Despite the absence of fellow guard Mo Williams last night, CJ McCollum spent no more time on the court than usual. The nod went instead to 34 year old veteran Earl Watson, who saw the same number of minutes (12), but doesn’t normally play at all. This circumstantial perfect storm allows us a rare opportunity to compare the service of these two players as directly as possible.
Both players shot 100 percent from the field, though McCollum’s 4-4 (9 points) was far more impressive than Watson’s 1-1 (2 points). The point differential isn’t especially important because Watson is not intended to be a scorer. In fact, last night marked Watson’s first field goal of the season across 13 outings. However; it is certainly worth noting that McCollum has a more direct impact on the scoreboard.

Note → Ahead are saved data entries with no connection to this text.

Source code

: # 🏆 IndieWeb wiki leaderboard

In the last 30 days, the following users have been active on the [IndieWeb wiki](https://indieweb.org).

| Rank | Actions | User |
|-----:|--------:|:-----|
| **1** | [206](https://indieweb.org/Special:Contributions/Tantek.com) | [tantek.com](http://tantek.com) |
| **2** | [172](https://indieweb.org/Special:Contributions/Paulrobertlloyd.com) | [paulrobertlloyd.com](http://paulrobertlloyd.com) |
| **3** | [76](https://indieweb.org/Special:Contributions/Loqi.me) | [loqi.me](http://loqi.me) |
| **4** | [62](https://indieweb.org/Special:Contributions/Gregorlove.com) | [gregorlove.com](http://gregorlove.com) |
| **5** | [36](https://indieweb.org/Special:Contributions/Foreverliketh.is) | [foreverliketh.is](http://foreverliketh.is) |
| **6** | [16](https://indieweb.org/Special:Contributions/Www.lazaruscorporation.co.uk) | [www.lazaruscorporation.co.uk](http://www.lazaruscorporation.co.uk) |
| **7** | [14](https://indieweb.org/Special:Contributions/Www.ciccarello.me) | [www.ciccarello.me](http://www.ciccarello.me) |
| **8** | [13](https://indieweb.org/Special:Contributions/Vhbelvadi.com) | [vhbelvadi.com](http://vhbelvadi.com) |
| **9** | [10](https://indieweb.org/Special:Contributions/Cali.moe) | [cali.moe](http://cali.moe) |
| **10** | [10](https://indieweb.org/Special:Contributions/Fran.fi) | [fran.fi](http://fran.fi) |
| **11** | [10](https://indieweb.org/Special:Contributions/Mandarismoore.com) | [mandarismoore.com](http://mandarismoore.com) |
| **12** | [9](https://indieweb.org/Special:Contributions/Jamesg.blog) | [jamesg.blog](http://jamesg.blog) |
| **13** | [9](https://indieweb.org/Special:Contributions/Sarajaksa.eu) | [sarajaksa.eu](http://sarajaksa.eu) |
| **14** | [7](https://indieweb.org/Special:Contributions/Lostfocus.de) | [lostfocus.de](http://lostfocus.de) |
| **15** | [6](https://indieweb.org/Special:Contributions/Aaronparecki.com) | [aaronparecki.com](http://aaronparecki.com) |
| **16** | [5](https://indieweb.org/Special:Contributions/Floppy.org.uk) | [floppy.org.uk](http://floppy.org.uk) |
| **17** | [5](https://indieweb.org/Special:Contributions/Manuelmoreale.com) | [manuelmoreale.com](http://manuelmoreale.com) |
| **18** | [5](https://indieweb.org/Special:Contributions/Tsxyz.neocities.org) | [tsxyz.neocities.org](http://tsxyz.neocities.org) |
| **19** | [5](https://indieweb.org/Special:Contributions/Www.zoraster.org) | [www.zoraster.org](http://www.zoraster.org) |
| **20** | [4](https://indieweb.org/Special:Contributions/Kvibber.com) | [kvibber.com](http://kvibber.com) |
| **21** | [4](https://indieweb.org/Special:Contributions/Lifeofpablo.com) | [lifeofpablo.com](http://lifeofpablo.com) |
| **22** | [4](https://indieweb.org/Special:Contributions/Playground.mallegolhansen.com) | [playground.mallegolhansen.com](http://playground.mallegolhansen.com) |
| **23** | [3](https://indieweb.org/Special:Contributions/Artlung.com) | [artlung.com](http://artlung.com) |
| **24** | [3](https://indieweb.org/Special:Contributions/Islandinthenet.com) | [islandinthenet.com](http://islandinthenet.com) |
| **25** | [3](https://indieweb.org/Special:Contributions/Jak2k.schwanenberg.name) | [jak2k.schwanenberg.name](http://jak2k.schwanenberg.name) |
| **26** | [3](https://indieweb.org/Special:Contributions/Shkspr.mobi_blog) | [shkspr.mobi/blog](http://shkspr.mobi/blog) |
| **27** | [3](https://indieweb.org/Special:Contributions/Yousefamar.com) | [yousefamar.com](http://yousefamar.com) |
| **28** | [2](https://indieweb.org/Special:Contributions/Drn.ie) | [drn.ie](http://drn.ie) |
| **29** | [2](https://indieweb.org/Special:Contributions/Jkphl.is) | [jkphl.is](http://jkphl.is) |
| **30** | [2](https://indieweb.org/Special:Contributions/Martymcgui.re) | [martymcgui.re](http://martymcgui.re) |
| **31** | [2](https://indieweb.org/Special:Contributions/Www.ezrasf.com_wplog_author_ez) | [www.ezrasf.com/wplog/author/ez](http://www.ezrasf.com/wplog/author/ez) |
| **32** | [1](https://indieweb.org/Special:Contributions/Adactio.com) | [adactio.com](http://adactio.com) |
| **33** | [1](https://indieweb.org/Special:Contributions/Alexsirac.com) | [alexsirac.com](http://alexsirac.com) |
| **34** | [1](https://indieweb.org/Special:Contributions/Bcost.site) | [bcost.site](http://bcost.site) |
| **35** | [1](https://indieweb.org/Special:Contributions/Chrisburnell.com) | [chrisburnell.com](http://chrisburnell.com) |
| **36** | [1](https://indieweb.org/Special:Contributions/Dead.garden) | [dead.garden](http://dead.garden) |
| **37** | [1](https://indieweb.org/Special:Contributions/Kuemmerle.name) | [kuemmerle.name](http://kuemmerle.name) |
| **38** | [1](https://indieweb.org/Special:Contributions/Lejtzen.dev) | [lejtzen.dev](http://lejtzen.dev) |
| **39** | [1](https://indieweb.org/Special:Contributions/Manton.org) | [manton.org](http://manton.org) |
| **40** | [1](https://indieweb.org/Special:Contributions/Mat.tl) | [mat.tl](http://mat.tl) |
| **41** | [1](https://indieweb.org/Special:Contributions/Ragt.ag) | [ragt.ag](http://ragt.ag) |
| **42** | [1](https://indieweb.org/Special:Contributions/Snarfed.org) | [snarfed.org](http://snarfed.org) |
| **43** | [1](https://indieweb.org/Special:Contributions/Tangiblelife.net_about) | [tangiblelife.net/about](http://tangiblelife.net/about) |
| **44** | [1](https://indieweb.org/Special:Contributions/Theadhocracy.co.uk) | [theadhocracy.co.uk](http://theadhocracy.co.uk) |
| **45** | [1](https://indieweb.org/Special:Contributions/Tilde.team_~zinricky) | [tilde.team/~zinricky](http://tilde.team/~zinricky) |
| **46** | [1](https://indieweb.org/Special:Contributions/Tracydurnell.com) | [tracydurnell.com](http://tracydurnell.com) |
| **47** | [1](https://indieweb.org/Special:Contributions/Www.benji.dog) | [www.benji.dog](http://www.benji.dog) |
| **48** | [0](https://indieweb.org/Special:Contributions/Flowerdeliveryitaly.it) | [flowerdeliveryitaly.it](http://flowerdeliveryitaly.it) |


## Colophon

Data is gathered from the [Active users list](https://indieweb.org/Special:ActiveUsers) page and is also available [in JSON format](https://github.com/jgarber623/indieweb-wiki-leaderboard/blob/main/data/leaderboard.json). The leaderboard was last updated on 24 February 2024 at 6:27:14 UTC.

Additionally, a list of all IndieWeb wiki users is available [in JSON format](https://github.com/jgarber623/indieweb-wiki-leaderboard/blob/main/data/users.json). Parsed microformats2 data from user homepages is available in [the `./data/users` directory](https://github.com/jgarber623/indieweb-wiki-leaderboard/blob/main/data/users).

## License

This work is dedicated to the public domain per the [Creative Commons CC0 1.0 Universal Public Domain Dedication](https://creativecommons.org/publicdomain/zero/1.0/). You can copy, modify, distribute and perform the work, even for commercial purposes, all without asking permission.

He also looks a lot more comfortable on the floor. Regardless of who outranks who in career longevity, CJ McCollum has spent more time playing amongst his teammates than Earl Watson has. Watson looked out of sorts last night. Did anyone catch him attempting to intercept a pass for which he was not the intended recipient? The blunder resulted in one of his two turnovers (to McCollum’s one).
Leaving all that behind, let’s examine defense. Watson is an absolute liability. Do you know what happens when you’re too slow to defend your opponent? You commit FIVE fouls in 12 minutes. Hi guys, I’m a red flag. He would have fouled out two and a half times with starter minutes. McCollum, on the other hand, committed only two personals. His dearth of experience is balanced by young legs and a sharp mind.
Is anyone surprised that CJ McCollum outperformed Earl Watson? Probably not. My intention isn’t to convince you that McCollum has more to contribute anyway. It’s to illustrate a fundamental problem that will prevent him from succeeding with the Portland Trail Blazers unless it is resolved. McCollum barely registers as a priority to head coach Terry Stotts.
No Mo Williams to compete for minutes? Check. No Lance Stephenson to hamper execution? Check. Wesley Matthews struggling from the field? Check. Earl Watson in foul trouble? Check. How much more of a green light does Terry Stotts need to trust his prized rookie with a modicum of responsibility? It’s difficult to argue that big names win big games, when it was George Hill who burned Portland for a career high 37 points. A little more McCollum could have made a lot of difference.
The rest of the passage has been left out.